Early in Dwight “Skrapp” Reynolds’ multiplatinum career as an R&B/pop songwriter-producer, Clive Davis chose his track “Bombdiggy” to include on the second album by Euro boy band Another Level, commenting, “Dwight creates the kind of song that can shape an artist’s career.” Reynolds spent the next decade fulfilling that promise, working with everyone from Usher (“Love ‘Em All” from Raymond vs. Raymond) and Justin Bieber (“First Dance” featuring Usher) to Akon (“The Rain” from Konvicted) and the late Whitney Houston (“One of These Days,” “Dear John Letter” from Just Whitney).
While still a powerful presence behind the scenes—with recent tracks by up-and-coming vocalists LeeLee and Tocarra Hamilton—the multi-talented musician and vocalist has fashioned a unique new identity for his highly anticipated emergence as a solo artist.
As I.C. Green, he has signed to RCA/Bystorm and just dropped his first radio single, the humorous and infectious “Strut,” with features by Busta Rhymes and Pitbull. He is also releasing the bonus track “Y.O.L.O. Turnup” on Soundcloud, while completing work on an upcoming full-length collection (tentatively titled Outside the Box). While sessions have included contributions from Musiq Soulchild and J. Holiday, nearly all of the tracks feature Green playing any number of the many instruments he’s proficient on—piano, guitar, drums, trumpet and trombone.
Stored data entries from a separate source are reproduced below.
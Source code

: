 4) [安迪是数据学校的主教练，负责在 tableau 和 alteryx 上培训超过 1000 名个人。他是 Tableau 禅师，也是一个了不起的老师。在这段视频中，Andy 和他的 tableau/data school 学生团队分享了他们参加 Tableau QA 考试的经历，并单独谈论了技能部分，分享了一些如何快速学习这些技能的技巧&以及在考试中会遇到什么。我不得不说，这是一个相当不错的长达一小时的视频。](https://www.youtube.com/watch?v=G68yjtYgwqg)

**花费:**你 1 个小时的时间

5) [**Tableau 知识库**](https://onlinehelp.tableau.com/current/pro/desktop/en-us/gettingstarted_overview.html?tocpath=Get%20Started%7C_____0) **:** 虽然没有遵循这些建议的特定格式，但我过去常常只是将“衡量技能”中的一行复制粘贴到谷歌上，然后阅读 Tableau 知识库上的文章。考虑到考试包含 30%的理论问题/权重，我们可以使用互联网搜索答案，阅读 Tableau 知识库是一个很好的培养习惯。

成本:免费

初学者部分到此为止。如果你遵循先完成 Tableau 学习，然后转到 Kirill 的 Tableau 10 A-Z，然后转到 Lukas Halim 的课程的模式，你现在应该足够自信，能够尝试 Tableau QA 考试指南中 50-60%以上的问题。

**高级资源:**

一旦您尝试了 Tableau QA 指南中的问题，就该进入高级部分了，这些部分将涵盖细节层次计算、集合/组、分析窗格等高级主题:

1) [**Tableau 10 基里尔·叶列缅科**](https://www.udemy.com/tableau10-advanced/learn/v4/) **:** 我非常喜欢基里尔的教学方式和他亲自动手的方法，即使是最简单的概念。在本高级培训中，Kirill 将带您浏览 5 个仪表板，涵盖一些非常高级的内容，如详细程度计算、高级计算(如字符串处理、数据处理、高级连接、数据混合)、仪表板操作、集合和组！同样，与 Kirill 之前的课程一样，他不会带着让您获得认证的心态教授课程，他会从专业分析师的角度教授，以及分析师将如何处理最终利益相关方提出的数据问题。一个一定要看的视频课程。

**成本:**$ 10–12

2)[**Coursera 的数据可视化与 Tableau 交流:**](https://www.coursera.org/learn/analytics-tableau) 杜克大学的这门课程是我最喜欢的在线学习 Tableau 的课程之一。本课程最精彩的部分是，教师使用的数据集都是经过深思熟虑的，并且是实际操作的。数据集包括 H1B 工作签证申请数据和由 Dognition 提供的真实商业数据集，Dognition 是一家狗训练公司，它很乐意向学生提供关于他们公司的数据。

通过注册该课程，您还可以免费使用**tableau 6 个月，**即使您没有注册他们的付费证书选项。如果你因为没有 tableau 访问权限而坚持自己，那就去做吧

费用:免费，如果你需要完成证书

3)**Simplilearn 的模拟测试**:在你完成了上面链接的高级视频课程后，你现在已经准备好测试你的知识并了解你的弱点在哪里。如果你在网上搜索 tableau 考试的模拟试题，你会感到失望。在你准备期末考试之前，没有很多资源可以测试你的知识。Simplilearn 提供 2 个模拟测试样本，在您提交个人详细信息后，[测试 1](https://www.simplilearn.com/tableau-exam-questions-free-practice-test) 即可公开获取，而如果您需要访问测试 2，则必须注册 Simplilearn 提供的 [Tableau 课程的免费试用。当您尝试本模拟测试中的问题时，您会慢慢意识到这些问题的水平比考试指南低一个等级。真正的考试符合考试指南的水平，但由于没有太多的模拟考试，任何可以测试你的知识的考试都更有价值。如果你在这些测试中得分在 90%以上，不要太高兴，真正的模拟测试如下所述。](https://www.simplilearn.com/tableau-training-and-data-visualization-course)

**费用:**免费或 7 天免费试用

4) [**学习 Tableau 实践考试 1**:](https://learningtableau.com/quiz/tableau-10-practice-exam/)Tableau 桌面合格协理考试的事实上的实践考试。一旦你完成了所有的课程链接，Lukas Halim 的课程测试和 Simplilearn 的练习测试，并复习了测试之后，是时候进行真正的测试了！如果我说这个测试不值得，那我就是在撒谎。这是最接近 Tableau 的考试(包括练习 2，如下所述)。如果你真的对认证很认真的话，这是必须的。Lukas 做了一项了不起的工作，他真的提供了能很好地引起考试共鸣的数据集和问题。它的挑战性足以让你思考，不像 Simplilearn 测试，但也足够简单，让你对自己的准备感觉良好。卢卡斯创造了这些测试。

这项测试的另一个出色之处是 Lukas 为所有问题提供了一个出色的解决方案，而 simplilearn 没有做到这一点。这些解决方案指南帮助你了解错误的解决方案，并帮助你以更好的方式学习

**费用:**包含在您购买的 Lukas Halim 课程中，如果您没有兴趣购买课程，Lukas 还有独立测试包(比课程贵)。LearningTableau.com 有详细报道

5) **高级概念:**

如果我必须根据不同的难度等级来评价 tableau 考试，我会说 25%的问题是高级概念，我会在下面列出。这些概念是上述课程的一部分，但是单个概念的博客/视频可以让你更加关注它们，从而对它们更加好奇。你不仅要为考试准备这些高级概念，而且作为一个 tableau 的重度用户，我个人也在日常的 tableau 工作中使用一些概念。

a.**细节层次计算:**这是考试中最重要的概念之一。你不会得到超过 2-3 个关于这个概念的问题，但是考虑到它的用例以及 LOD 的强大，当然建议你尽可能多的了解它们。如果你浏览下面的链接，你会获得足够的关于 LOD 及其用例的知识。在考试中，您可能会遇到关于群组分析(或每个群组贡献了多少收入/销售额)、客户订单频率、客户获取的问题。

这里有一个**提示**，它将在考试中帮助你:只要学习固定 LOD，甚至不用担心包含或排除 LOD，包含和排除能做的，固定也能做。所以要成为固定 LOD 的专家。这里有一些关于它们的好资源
The Oklahoma born, Flint, MI bred, Atlanta-based performer chose his new stage name not simply because he’s that rare African American guy with green eyes. “When you see me,” he says, “I want you to see money, growth and dopeness.” In addition to focusing his writing and producing on his own artistry, Green’s evolution toward becoming an artist also entailed an imaging makeover. When everyone was getting to know “Skrapp,” he was 40 to 60 pounds heavier, with braided hair down to his shoulders.
After joining Usher as confidante and videographer on his 2005 Truth tour, Green—seeing the powerful results of his longtime friend’s hard work and dedication—decided to start reinventing himself and pursue the spotlight. He got close to his dream in 2009, coming within a week of signing an artist deal with Capitol Records before the label shut down its US-based R&B division. Though dejected, he saw the close call as affirmation of his potential as an artist.
“Normally, song ideas come to me when I’m driving at 3 or 4 a.m.; and when I came up with the hook for ‘Strut,’ I drove so fast I could have gotten 10 tickets!” he recalls. “I recorded the original version just with Busta Rhymes and sent it to my friend Keith Thomas, who was a consultant with Jive. Keith loved it and sent it to (President of RCA Urban Music and CEO of Bystorm Entertainment) Mark Pitts, who wanted to sign me immediately.”
Dubbing his vibe “R&B hip-pop,” Green is enjoying the balance of continuing his career writing and guiding sessions for other artists and developing his vision while laying the foundation for his solo career. “When I’m doing my own thing, I have freedom that I don’t have on other projects,” he says. “When you work with an artist like Usher, he’s got his brand in place and you have to put in certain Usher-style runs. Once when I worked with Whitney, I came up with a song and she was candid and said, ‘that’s not me right now.’ Your job is to put the artist first, and a lot of times the general public doesn’t recognize you. But when I’m producing myself, I can get my ideas out there directly and see how people respond.”
Making this transition, he adds, “is like throwing caution to the wind. You have to be a steamroller, championing your career and jumping over those high hurdles. So ‘Strut’ is my musical coming out party and, succeed or fail, this is me and I’m here to tell my story and make people sing, dance and feel good. I want to see people upbeat and happy.”